Putin's Looking to Rebuild Russia's Empire

 It's Niall Ferguson, at the Spectator U.K., "Vlad the Invader."

The pun refers to Vlad the Impaler:

‘War’, in Prussian military theorist Carl von Clausewitz’s most famous dictum, ‘is nothing but a continuation of politics with the admixture of other means.’ A generation of Democrats — the American variety, but also European Christian and Social Democrats — have sought to ignore that truth. Appalled by the violence of war, they have vainly searched for alternatives to waging it. When Vladimir Putin ordered the annexation of Crimea in 2014, Barack Obama responded with economic sanctions. When Putin intervened in the Syrian civil war, they tried indignant speeches.

When it became clear that Putin intended a further and larger military incursion into Ukraine, Joe Biden and his national security team opted for sanctions once again. If Putin invaded Ukraine, they said, Russia would face ‘crippling’ or ‘devastating’ economic and financial penalties. When these threats did not deter Putin, they tried a new tactic, publishing intelligence on the likely timing and nature of the Russian assault. Cheerleaders for the administration thought this brilliant and original. It was, in reality, a species of magical thinking, as if stating publicly when Putin was going to invade would make him less likely to do so.

Those who dread war approach diplomacy the wrong way, as if it is an alternative to war. This gives rise to the delusion that, so long as talks are continuing, war is being averted. But unless you are prepared ultimately to resort to force yourself, negotiations are merely a postponement of the other side’s aggression. They will avert war only if you concede peacefully what the aggressor is prepared to take by force.

Putin decided on war against Ukraine some time ago, probably in July when he published a lengthy essay, ‘On the Historical Unity of the Russians and Ukrainians’, in which he argued tendentiously that Ukrainian independence was an unsustainable historical anomaly. This made it perfectly clear that he was contemplating a takeover of the country. Even before Putin’s essay appeared, Russia had deployed around 100,000 troops close to Ukraine’s northern, eastern and southern borders. The response of the United States and the European Union was to make clear that Ukraine was a very long way indeed from either Nato or EU membership, confirming to Putin that no one would fight on Ukraine’s side if he went ahead with his planned war of subjugation.

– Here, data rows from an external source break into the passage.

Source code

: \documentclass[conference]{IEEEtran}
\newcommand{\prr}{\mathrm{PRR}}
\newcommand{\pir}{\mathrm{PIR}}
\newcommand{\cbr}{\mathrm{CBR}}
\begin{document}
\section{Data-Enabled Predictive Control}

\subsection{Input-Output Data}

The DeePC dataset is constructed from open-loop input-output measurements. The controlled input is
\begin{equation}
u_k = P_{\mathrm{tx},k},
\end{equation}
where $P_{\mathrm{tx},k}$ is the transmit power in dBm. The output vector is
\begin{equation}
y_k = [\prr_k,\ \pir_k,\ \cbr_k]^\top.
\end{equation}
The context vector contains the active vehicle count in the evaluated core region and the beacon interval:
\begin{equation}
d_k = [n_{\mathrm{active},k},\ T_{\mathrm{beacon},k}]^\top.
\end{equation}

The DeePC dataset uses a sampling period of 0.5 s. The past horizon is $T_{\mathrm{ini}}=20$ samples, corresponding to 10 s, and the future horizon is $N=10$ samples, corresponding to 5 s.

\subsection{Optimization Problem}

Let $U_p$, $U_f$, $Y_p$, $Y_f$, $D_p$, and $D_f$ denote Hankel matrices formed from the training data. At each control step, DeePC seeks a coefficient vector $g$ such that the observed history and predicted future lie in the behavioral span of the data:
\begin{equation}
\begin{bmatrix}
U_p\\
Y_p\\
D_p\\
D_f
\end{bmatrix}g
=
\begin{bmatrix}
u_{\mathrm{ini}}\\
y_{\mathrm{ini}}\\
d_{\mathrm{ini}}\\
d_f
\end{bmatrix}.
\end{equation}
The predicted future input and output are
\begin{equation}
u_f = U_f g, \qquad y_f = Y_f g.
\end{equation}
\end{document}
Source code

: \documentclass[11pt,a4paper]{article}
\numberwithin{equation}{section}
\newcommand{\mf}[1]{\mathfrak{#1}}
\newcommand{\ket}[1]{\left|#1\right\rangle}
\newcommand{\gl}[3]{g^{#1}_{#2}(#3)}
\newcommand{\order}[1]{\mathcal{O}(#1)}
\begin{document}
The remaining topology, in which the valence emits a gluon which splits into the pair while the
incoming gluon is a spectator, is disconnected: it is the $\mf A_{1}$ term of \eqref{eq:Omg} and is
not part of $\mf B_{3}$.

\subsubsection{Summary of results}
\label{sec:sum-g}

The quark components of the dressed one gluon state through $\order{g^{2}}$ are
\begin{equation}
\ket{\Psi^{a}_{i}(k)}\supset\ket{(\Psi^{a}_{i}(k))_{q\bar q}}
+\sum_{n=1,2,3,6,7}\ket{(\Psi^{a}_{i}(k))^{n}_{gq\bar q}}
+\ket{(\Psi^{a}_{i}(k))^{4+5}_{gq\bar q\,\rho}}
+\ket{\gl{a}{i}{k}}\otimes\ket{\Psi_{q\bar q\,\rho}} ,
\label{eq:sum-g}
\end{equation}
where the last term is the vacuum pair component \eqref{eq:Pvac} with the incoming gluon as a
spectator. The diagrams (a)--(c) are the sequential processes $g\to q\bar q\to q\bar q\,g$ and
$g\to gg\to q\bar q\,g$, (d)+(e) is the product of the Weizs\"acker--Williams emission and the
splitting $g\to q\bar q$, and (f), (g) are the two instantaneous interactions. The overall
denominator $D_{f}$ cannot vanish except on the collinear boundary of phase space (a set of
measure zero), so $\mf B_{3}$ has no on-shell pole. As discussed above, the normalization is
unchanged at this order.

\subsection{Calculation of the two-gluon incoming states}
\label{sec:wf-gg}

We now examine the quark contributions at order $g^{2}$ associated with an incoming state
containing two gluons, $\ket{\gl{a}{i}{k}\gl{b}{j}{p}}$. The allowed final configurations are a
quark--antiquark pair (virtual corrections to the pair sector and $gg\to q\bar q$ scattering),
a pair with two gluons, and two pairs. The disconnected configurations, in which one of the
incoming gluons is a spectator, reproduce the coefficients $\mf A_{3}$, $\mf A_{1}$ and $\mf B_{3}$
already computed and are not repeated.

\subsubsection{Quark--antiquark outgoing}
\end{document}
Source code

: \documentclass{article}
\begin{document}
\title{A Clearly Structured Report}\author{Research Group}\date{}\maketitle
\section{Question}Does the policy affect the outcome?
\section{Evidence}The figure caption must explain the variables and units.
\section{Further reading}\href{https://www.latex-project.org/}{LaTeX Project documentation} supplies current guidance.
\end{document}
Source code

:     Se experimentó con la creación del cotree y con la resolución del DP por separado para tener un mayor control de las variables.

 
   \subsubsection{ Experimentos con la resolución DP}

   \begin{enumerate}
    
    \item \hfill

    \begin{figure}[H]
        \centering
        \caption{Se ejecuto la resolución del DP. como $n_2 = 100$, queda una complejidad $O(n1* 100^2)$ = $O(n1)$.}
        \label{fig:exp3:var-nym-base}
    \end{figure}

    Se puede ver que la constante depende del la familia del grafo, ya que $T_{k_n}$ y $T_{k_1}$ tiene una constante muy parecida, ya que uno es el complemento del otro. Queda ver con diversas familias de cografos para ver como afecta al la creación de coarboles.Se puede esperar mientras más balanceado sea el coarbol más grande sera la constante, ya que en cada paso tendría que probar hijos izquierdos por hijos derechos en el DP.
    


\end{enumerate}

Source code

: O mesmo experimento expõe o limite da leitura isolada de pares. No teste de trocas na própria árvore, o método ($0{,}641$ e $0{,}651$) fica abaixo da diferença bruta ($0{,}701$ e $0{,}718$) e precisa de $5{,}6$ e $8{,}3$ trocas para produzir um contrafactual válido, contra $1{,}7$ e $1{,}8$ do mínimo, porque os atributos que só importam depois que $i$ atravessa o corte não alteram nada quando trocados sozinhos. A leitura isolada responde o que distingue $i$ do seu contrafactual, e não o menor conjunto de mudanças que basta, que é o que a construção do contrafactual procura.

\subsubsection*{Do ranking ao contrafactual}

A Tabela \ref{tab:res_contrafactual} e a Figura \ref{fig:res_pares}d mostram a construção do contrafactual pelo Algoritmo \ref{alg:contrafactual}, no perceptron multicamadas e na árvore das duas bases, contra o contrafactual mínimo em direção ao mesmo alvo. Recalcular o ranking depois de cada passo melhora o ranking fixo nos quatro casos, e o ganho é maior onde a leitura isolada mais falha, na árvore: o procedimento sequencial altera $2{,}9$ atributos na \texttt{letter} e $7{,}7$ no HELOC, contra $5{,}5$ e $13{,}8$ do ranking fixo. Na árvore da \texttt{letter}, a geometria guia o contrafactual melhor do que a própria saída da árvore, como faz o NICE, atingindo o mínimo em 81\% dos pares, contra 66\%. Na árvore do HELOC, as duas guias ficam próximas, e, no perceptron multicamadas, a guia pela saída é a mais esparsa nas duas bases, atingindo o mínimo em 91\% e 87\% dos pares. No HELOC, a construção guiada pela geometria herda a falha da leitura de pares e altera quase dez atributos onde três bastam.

Over the past few months, Putin has used diplomacy in the classical fashion, seeking to gain his objectives at the lowest possible cost while at the same time carefully preparing for an invasion. Western leaders have achieved nothing more than to remain united in saying they will impose sanctions if he invades. But a Russian invasion of Ukraine beyond the Donbas will create an entirely new situation. Politicians on both sides of the Atlantic may express a common outrage, but it will not take long for their unity to be eroded by the altered reality and their fundamentally divergent interests. The US does not need Russia’s natural gas. At least in the short run, Europe does.

If war is the continuation of politics — ‘policy’ is, in fact, a better translation — then what exactly is Putin trying to achieve? This question has elicited many wrong answers over the years...

 Still more.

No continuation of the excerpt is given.